======== EXTRACTED ENTRIES ========

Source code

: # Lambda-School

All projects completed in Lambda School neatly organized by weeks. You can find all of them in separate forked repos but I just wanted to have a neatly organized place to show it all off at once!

========
======== EXTRACTED ENTRIES ========

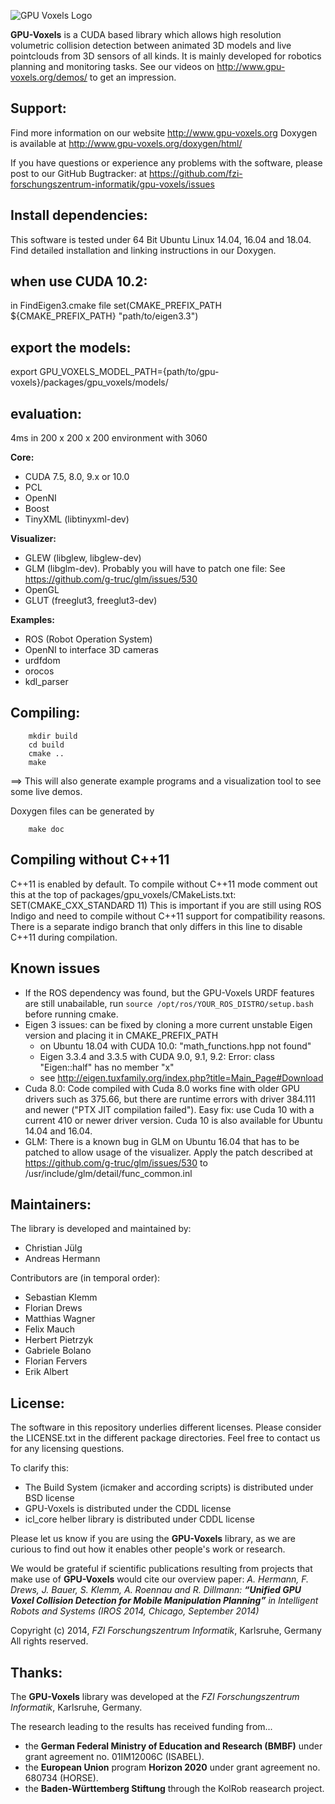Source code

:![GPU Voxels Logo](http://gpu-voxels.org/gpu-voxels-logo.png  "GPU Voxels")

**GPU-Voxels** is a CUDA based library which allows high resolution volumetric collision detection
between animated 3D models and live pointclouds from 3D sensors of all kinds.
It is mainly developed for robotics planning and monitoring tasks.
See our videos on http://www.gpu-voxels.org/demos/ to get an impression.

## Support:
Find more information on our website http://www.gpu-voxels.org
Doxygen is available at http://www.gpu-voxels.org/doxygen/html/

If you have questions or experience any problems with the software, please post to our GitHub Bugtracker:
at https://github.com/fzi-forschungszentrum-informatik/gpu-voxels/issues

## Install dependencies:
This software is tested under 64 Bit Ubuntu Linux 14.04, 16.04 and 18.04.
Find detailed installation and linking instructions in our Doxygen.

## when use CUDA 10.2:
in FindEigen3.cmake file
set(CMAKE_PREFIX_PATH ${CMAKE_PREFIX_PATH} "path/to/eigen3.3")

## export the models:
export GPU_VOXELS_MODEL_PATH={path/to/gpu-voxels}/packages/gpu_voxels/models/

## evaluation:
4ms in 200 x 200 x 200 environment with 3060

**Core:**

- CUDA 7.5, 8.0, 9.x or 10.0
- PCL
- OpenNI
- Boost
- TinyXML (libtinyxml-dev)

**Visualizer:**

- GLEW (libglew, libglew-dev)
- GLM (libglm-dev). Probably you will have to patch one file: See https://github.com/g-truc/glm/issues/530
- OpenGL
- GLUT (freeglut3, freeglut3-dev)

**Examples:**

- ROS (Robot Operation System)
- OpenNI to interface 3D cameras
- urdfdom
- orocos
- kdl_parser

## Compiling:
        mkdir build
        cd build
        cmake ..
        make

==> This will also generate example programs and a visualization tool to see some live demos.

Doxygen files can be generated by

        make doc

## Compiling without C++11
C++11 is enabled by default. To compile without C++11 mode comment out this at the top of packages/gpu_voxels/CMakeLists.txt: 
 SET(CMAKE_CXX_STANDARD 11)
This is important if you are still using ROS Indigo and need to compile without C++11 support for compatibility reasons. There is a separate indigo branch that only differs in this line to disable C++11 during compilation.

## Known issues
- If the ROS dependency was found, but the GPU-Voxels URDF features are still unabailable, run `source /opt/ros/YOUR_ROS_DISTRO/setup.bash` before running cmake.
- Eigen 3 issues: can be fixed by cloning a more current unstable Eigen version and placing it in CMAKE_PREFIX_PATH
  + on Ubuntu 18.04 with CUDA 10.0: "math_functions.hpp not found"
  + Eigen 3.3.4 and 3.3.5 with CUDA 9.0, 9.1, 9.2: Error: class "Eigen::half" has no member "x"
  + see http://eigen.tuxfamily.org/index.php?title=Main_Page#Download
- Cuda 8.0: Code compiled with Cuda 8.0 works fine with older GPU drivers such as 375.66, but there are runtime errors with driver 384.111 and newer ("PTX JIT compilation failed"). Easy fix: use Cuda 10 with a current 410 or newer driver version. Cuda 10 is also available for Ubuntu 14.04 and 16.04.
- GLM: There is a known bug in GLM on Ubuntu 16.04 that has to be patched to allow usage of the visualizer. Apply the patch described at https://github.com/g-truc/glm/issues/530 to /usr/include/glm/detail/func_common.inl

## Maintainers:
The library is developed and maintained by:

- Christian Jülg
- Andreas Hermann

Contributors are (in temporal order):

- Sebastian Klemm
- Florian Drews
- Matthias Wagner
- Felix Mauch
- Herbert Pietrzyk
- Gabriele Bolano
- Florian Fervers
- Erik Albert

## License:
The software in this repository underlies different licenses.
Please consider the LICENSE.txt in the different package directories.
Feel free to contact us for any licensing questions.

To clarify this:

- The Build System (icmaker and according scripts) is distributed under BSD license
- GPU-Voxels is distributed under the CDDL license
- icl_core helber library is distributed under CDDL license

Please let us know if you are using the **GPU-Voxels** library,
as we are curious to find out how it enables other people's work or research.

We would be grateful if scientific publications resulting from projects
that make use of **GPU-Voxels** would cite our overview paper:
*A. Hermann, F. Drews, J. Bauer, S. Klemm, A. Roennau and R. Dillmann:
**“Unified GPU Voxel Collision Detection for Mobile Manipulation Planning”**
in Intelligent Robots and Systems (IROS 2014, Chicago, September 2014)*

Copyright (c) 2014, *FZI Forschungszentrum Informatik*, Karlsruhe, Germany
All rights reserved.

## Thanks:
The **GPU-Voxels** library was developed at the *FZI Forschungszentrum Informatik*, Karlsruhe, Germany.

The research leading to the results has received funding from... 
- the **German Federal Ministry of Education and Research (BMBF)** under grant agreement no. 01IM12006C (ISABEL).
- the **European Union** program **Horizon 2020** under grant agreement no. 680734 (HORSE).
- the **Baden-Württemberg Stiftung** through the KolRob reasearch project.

========

Show the lines of the records above that mention "without".

## Compiling without C++11
C++11 is enabled by default. To compile without C++11 mode comment out this at the top of packages/gpu_voxels/CMakeLists.txt: 
This is important if you are still using ROS Indigo and need to compile without C++11 support for compatibility reasons. There is a separate indigo branch that only differs in this line to disable C++11 during compilation.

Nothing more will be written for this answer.